TASK DETAILS:
The answer must be a word-for-word copy of the records below, with every picture left out.

RAW DATA:
^^^^^^^^^^^^^^^^
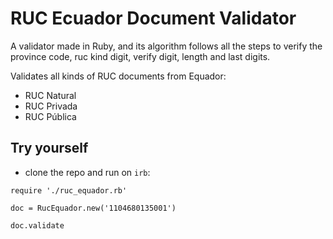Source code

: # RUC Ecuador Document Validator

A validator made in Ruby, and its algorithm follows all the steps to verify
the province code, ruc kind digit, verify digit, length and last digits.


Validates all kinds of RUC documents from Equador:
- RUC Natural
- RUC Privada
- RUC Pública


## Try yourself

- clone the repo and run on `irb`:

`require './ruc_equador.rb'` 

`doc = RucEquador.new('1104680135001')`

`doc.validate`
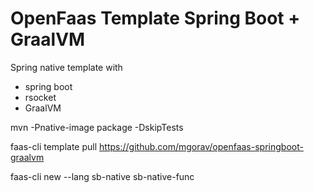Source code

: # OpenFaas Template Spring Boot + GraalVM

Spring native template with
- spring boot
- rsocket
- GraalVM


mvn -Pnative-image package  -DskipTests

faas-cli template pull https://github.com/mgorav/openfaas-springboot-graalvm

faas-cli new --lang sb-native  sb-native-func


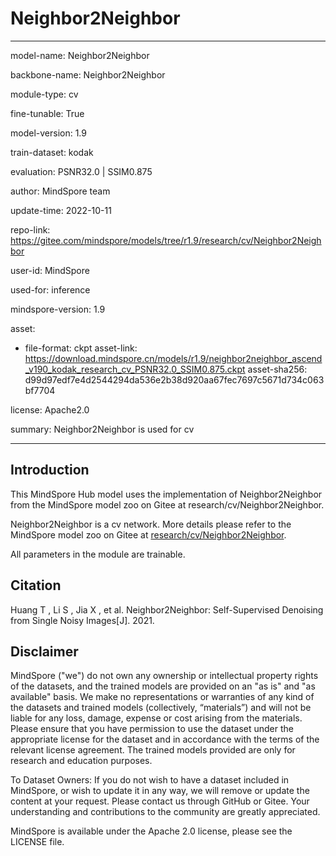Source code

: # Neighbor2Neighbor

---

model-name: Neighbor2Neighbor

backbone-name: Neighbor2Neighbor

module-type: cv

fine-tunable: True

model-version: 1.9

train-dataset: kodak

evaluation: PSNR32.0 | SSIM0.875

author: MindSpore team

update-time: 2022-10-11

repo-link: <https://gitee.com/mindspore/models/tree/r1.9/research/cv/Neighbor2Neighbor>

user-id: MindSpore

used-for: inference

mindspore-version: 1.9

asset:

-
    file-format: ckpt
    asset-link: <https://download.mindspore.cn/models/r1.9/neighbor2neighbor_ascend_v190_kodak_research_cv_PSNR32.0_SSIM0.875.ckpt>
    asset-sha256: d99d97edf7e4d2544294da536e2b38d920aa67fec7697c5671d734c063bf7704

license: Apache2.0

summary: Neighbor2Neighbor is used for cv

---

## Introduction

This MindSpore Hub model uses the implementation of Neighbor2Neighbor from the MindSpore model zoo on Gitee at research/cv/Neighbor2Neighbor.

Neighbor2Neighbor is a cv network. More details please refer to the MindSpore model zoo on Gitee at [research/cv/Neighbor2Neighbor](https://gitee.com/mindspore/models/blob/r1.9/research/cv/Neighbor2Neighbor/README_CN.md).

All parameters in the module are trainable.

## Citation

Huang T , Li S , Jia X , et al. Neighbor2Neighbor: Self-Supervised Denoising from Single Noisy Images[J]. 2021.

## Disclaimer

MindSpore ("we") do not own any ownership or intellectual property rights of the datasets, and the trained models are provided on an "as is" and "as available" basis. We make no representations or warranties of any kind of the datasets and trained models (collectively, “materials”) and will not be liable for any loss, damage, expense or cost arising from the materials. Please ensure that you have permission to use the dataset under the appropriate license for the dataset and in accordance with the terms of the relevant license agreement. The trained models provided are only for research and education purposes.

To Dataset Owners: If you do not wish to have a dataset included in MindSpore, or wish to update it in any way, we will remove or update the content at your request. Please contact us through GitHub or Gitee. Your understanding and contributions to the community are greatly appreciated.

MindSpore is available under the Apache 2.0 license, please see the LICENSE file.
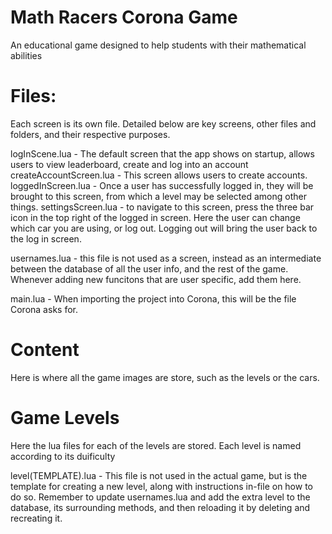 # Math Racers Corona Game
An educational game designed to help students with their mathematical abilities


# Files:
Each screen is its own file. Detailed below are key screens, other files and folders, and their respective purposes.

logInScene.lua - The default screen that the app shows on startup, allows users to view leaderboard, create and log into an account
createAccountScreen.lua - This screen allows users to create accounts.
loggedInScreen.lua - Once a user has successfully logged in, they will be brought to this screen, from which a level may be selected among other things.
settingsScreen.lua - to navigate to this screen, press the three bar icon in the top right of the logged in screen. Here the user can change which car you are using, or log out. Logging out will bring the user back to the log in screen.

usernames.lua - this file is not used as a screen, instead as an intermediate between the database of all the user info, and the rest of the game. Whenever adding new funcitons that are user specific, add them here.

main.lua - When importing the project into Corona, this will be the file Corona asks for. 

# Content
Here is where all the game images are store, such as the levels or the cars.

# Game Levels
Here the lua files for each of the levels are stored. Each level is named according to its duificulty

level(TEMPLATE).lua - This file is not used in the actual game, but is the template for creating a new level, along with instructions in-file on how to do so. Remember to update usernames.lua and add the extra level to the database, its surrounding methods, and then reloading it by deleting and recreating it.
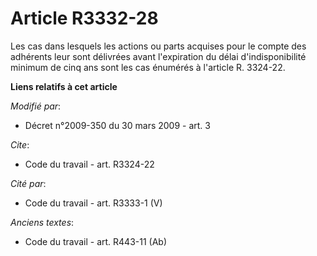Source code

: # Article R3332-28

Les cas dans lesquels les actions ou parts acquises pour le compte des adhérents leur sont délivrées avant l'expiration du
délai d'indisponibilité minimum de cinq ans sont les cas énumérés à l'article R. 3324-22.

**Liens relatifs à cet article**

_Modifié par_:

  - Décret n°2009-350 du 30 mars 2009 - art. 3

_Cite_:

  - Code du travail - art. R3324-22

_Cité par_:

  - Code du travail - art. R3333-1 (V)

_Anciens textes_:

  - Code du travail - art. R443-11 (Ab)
^^^^^^^^^^^^^^^^
OUTPUT OF THE EXERCISE:
Source code

: # RUC Ecuador Document Validator

A validator made in Ruby, and its algorithm follows all the steps to verify
the province code, ruc kind digit, verify digit, length and last digits.


Validates all kinds of RUC documents from Equador:
- RUC Natural
- RUC Privada
- RUC Pública


## Try yourself

- clone the repo and run on `irb`:

`require './ruc_equador.rb'` 

`doc = RucEquador.new('1104680135001')`

`doc.validate`
Source code

: # OpenFaas Template Spring Boot + GraalVM

Spring native template with
- spring boot
- rsocket
- GraalVM


mvn -Pnative-image package  -DskipTests

faas-cli template pull https://github.com/mgorav/openfaas-springboot-graalvm

faas-cli new --lang sb-native  sb-native-func


Source code

: # Neighbor2Neighbor

---

model-name: Neighbor2Neighbor

backbone-name: Neighbor2Neighbor

module-type: cv

fine-tunable: True

model-version: 1.9

train-dataset: kodak

evaluation: PSNR32.0 | SSIM0.875

author: MindSpore team

update-time: 2022-10-11

repo-link: <https://gitee.com/mindspore/models/tree/r1.9/research/cv/Neighbor2Neighbor>

user-id: MindSpore

used-for: inference

mindspore-version: 1.9

asset:

-
    file-format: ckpt
    asset-link: <https://download.mindspore.cn/models/r1.9/neighbor2neighbor_ascend_v190_kodak_research_cv_PSNR32.0_SSIM0.875.ckpt>
    asset-sha256: d99d97edf7e4d2544294da536e2b38d920aa67fec7697c5671d734c063bf7704

license: Apache2.0

summary: Neighbor2Neighbor is used for cv

---

## Introduction

This MindSpore Hub model uses the implementation of Neighbor2Neighbor from the MindSpore model zoo on Gitee at research/cv/Neighbor2Neighbor.

Neighbor2Neighbor is a cv network. More details please refer to the MindSpore model zoo on Gitee at [research/cv/Neighbor2Neighbor](https://gitee.com/mindspore/models/blob/r1.9/research/cv/Neighbor2Neighbor/README_CN.md).

All parameters in the module are trainable.

## Citation

Huang T , Li S , Jia X , et al. Neighbor2Neighbor: Self-Supervised Denoising from Single Noisy Images[J]. 2021.

## Disclaimer

MindSpore ("we") do not own any ownership or intellectual property rights of the datasets, and the trained models are provided on an "as is" and "as available" basis. We make no representations or warranties of any kind of the datasets and trained models (collectively, “materials”) and will not be liable for any loss, damage, expense or cost arising from the materials. Please ensure that you have permission to use the dataset under the appropriate license for the dataset and in accordance with the terms of the relevant license agreement. The trained models provided are only for research and education purposes.

To Dataset Owners: If you do not wish to have a dataset included in MindSpore, or wish to update it in any way, we will remove or update the content at your request. Please contact us through GitHub or Gitee. Your understanding and contributions to the community are greatly appreciated.

MindSpore is available under the Apache 2.0 license, please see the LICENSE file.
 # Math Racers Corona Game
An educational game designed to help students with their mathematical abilities


# Files:
Each screen is its own file. Detailed below are key screens, other files and folders, and their respective purposes.

logInScene.lua - The default screen that the app shows on startup, allows users to view leaderboard, create and log into an account
createAccountScreen.lua - This screen allows users to create accounts.
loggedInScreen.lua - Once a user has successfully logged in, they will be brought to this screen, from which a level may be selected among other things.
settingsScreen.lua - to navigate to this screen, press the three bar icon in the top right of the logged in screen. Here the user can change which car you are using, or log out. Logging out will bring the user back to the log in screen.

usernames.lua - this file is not used as a screen, instead as an intermediate between the database of all the user info, and the rest of the game. Whenever adding new funcitons that are user specific, add them here.

main.lua - When importing the project into Corona, this will be the file Corona asks for. 

# Content
Here is where all the game images are store, such as the levels or the cars.

# Game Levels
Here the lua files for each of the levels are stored. Each level is named according to its duificulty

level(TEMPLATE).lua - This file is not used in the actual game, but is the template for creating a new level, along with instructions in-file on how to do so. Remember to update usernames.lua and add the extra level to the database, its surrounding methods, and then reloading it by deleting and recreating it.
Source code

: # Article R3332-28

Les cas dans lesquels les actions ou parts acquises pour le compte des adhérents leur sont délivrées avant l'expiration du
délai d'indisponibilité minimum de cinq ans sont les cas énumérés à l'article R. 3324-22.

**Liens relatifs à cet article**

_Modifié par_:

  - Décret n°2009-350 du 30 mars 2009 - art. 3

_Cite_:

  - Code du travail - art. R3324-22

_Cité par_:

  - Code du travail - art. R3333-1 (V)

_Anciens textes_:

  - Code du travail - art. R443-11 (Ab)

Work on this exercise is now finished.